PROBLEM STATEMENT —
Below are the records. Reproduce the line that contains "and flexible ways" and every line after it to the end, exactly and alone.

PROVIDED RECORDS —
*** Block opens ***
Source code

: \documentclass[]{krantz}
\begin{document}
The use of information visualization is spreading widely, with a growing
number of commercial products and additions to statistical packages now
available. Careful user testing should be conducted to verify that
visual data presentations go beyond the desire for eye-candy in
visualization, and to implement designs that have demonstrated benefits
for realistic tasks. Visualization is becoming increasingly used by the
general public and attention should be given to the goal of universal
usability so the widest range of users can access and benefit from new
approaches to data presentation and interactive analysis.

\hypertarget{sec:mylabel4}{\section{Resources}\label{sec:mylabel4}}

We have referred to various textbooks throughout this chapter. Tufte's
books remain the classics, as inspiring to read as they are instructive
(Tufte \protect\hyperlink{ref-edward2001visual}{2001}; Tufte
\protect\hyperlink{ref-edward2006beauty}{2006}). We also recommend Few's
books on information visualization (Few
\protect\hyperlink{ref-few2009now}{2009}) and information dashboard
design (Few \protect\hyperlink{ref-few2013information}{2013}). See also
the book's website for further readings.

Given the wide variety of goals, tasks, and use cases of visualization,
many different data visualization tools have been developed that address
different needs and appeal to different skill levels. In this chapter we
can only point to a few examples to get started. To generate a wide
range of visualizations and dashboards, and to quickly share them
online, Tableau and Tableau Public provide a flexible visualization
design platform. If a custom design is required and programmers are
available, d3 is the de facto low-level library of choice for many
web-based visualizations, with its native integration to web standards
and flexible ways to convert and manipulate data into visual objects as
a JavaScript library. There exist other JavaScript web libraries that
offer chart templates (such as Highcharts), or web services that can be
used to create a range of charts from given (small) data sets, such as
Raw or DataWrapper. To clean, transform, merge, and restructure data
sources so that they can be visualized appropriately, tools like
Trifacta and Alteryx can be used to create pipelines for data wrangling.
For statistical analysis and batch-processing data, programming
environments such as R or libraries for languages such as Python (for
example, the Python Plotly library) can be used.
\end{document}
*** Block closes ***
ANSWER AREA —
and flexible ways to convert and manipulate data into visual objects as
a JavaScript library. There exist other JavaScript web libraries that
offer chart templates (such as Highcharts), or web services that can be
used to create a range of charts from given (small) data sets, such as
Raw or DataWrapper. To clean, transform, merge, and restructure data
sources so that they can be visualized appropriately, tools like
Trifacta and Alteryx can be used to create pipelines for data wrangling.
For statistical analysis and batch-processing data, programming
environments such as R or libraries for languages such as Python (for
example, the Python Plotly library) can be used.
\end{document}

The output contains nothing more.